Synchrophasor deployment has picked up only recently; consequently, utilities’ don’t have a lot of real-time EMS applications that rely on the time-stamped current and voltage measurements from locations across the grid that synchrophasors produce. But the potential of that capability is revolutionary. Another area of development is the potential impact on real-time, dynamic rating of transmission lines. The capacities of transmission lines typically are rated for their worst-case limits, when a lot more power could be carried per line in extreme heat or cold when customer demands on a utility are highest. Deployment and improvements in other sensor and communications technologies could enable transmission lines to be rated and monitored dynamically. Utility assets and power flow could be managed more efficiently, and the likelihood of blackouts when customers need power most would be reduced dramatically.
In addition, with the ongoing build out of advanced metering infrastructure (AMI), a utility can create an increasingly granular profile of voltage measurements from across its entire service territory. This will free EMS application developers to be creative in using those measurements once they are fed back into SCADA. What could a utility do with high-quality, dependable phasor measurement unit (PMU) data for two points at opposite ends of its service territory? Or, what could a utility do with the capability to compare its measurements with those of another utility—between Los Angeles and New York, for example?
Until now, the lack of robust, reliable communications impeded the creativity with which utilities employ SCADA. In the contemporary smart grid movement, this is changing rapidly.
Standards work around the smart grid is focused on the unprecedented integration of power, communications and information technology. The IEEE’s P2030 Working Group, for example, is striving to uniformly define elements and functional requirements encompassed in the pursuit of enabling two-way communications and control over electricity generation and delivery, ubiquitously across markets. This process figures to illuminate a host of areas—AMI, cybersecurity, data networking, electric vehicle support, information modeling, renewable energy integration, sensor networking and wide-area situational awareness, among them—where new or improved standards are needed.

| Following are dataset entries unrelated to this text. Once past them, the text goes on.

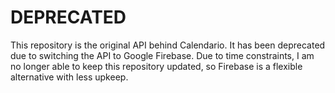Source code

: # DEPRECATED

This repository is the original API behind Calendario. It has been deprecated due to switching the API to Google Firebase. Due to time constraints, I am 
no longer able to keep this repository updated, so Firebase is a flexible alternative with less upkeep.
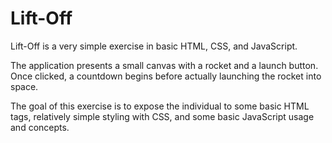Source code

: # Lift-Off

Lift-Off is a very simple exercise in basic HTML, CSS, and JavaScript.

The application presents a small canvas with a rocket and a launch button. Once
clicked, a countdown begins before actually launching the rocket into space.

The goal of this exercise is to expose the individual to some basic HTML tags,
relatively simple styling with CSS, and some basic JavaScript usage and concepts.
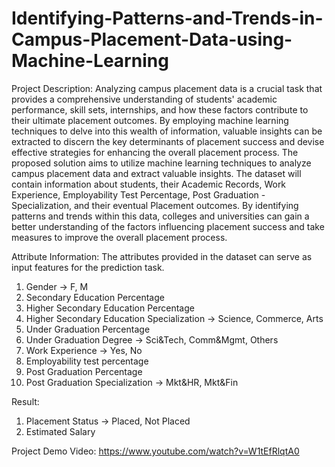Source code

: # Identifying-Patterns-and-Trends-in-Campus-Placement-Data-using-Machine-Learning
Project Description:
Analyzing campus placement data is a crucial task that provides a comprehensive understanding of students' academic performance, skill sets, internships, and how these factors contribute to their ultimate placement outcomes. By employing machine learning techniques to delve into this wealth of information, valuable insights can be extracted to discern the key determinants of placement success and devise effective strategies for enhancing the overall placement process. 
The proposed solution aims to utilize machine learning techniques to analyze campus placement data and extract valuable insights. The dataset will contain information about students, their Academic Records, Work Experience, Employability Test Percentage, Post Graduation - Specialization, and their eventual Placement outcomes. By identifying patterns and trends within this data, colleges and universities can gain a better understanding of the factors influencing placement success and take measures to improve the overall placement process.

Attribute Information:
The attributes provided in the dataset can serve as input features for the prediction task. 
1.	Gender -> F, M
2.	Secondary Education Percentage
3.	Higher Secondary Education Percentage
4.	Higher Secondary Education Specialization -> Science, Commerce, Arts
5.	Under Graduation Percentage
6.	Under Graduation Degree -> Sci&Tech, Comm&Mgmt, Others
7.	Work Experience -> Yes, No
8.	Employability test percentage
9.	Post Graduation Percentage
10.	Post Graduation Specialization -> Mkt&HR, Mkt&Fin

Result:
1.	Placement Status -> Placed, Not Placed
2.	Estimated Salary

Project Demo Video: https://www.youtube.com/watch?v=W1tEfRlqtA0
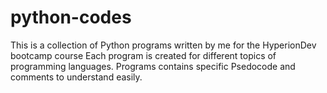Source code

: # python-codes
This is a collection of Python programs written by me for the HyperionDev bootcamp course
Each program is created for different topics of programming languages.
Programs contains specific Psedocode and comments to understand easily.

The introduction of more powerful, flexible, reliable and secure communications infrastructure across the power grid means big changes for EMS/SCADA, which utilities have relied upon for decades. As the quality and nonrepudiation of data flowing through SCADA improves, utilities will trust the system more and design new algorithms and EMS applications that use the data. Smart grid rollout points to innovation in ways utilities employ SCADA.
Samuel Sciacca is chairman of IEEE’s P2030 Working Group Task Force 1 on power engineering technology and chief executive officer of CG Automation Systems USA Inc.